→ Data excerpts:
···
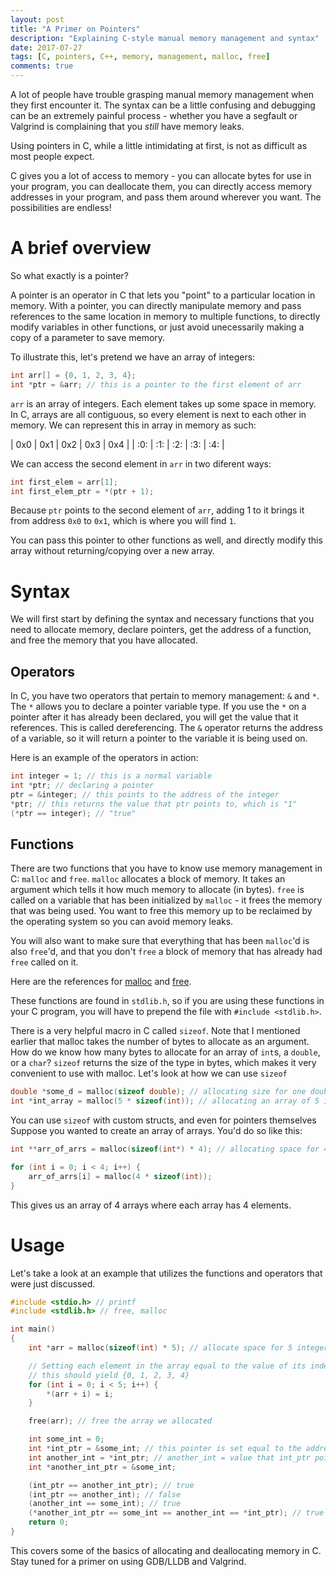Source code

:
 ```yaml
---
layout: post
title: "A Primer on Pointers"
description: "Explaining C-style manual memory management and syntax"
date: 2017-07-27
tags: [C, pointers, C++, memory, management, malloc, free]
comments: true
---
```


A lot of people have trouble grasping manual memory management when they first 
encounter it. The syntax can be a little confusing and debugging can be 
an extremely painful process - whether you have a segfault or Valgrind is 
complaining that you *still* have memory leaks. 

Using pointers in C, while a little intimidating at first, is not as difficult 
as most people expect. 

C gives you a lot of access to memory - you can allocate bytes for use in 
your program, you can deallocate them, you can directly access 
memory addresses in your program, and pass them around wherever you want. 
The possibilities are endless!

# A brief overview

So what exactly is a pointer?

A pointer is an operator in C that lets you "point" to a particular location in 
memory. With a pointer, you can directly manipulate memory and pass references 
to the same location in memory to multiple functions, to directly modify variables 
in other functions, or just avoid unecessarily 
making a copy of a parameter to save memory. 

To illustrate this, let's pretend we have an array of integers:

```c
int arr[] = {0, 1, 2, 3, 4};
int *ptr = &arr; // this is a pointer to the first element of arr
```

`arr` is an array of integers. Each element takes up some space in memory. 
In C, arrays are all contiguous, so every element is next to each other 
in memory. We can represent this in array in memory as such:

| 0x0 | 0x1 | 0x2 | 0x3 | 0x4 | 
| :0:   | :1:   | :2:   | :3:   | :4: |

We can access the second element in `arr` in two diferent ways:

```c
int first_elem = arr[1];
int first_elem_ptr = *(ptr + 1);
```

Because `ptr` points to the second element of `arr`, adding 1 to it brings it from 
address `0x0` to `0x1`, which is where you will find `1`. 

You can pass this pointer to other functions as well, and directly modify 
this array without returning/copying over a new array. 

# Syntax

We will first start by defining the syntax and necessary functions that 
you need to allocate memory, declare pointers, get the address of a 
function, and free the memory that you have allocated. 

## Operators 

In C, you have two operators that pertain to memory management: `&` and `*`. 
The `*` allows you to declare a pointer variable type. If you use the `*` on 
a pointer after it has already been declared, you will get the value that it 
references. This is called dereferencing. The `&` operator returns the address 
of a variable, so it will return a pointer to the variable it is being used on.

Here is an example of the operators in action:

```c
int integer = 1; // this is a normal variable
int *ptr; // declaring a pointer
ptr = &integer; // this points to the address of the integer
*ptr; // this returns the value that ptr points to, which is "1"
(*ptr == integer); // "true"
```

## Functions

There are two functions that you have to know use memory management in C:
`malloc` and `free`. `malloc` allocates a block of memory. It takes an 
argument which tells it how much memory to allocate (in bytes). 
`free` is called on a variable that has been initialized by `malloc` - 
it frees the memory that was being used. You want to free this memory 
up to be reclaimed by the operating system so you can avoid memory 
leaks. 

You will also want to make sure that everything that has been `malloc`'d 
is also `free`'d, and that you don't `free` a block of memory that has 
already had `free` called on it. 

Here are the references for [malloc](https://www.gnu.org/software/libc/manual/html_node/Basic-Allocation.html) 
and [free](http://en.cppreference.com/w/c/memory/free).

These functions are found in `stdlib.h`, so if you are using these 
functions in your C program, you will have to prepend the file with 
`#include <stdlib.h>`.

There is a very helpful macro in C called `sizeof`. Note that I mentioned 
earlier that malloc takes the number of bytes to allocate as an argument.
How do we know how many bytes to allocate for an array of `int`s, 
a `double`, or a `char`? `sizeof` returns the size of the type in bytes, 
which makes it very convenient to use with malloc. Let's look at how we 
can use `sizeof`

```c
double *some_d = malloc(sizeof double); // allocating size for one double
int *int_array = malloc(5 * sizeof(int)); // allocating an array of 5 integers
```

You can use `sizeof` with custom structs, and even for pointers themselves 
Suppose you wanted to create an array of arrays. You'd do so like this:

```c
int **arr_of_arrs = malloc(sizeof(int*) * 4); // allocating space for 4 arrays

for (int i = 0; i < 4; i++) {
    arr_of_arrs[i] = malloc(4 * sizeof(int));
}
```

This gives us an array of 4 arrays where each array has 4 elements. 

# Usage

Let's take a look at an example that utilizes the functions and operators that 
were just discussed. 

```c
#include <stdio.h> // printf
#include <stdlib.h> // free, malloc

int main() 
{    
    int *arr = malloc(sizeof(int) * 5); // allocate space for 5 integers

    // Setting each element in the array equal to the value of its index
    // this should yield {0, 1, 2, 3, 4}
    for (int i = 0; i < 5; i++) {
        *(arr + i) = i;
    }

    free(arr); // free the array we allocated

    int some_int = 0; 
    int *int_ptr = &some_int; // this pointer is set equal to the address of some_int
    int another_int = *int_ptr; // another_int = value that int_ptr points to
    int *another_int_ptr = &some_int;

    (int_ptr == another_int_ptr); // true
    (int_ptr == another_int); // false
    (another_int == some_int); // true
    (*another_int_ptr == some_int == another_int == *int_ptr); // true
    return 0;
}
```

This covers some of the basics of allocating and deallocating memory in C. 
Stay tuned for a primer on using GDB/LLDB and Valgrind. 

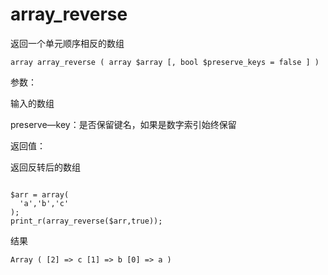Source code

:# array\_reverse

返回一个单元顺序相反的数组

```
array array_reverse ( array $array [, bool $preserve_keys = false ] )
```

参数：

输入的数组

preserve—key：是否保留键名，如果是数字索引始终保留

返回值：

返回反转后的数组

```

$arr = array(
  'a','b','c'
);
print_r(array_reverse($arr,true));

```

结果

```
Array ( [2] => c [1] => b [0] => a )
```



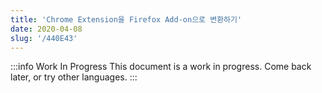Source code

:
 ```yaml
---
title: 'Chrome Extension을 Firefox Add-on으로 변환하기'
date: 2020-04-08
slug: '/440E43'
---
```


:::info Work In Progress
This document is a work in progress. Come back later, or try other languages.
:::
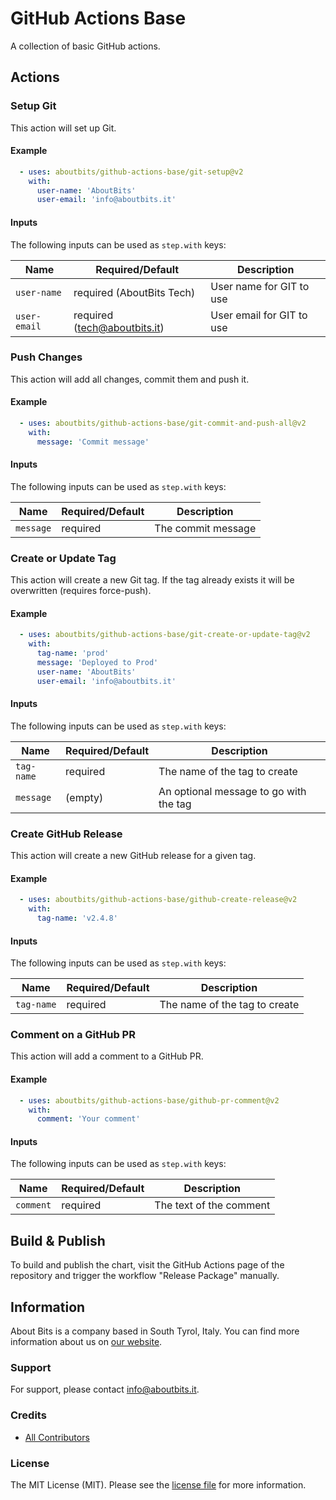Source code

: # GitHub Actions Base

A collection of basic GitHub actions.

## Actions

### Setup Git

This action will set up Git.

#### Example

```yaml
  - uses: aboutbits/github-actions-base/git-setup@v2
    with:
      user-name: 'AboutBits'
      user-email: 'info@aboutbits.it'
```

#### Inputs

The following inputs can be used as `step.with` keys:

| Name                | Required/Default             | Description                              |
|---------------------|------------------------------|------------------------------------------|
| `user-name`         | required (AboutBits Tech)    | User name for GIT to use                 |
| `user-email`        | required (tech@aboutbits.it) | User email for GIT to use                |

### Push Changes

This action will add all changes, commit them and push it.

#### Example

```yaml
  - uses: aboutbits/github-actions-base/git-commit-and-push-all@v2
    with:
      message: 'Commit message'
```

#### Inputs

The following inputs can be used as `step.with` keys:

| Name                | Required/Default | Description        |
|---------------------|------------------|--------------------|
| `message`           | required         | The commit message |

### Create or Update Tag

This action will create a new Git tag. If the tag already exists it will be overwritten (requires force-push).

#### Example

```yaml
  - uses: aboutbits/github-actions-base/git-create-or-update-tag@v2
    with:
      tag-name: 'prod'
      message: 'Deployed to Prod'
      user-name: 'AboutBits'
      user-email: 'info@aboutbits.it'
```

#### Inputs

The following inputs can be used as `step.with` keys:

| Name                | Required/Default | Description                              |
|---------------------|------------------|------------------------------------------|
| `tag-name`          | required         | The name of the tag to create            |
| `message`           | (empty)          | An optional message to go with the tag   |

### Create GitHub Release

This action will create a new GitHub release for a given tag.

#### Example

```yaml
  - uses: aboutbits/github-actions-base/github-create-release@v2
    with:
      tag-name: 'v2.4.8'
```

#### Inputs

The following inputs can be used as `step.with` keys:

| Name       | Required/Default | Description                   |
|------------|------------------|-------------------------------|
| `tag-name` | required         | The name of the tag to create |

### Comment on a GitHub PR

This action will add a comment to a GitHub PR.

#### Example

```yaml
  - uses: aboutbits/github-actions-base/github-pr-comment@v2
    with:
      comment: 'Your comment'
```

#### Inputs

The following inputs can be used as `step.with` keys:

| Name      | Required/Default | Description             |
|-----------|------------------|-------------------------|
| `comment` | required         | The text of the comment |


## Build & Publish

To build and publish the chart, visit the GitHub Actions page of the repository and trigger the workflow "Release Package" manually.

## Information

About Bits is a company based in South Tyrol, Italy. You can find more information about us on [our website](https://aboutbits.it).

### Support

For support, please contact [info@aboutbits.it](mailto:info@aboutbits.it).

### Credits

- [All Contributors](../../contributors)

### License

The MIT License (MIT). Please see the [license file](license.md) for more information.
···
→ Prompt:
Each line in the data that holds the string "allocating" needs to be copied.

→ Answer to the exercise:
double *some_d = malloc(sizeof double); // allocating size for one double
int *int_array = malloc(5 * sizeof(int)); // allocating an array of 5 integers
int **arr_of_arrs = malloc(sizeof(int*) * 4); // allocating space for 4 arrays
This covers some of the basics of allocating and deallocating memory in C. 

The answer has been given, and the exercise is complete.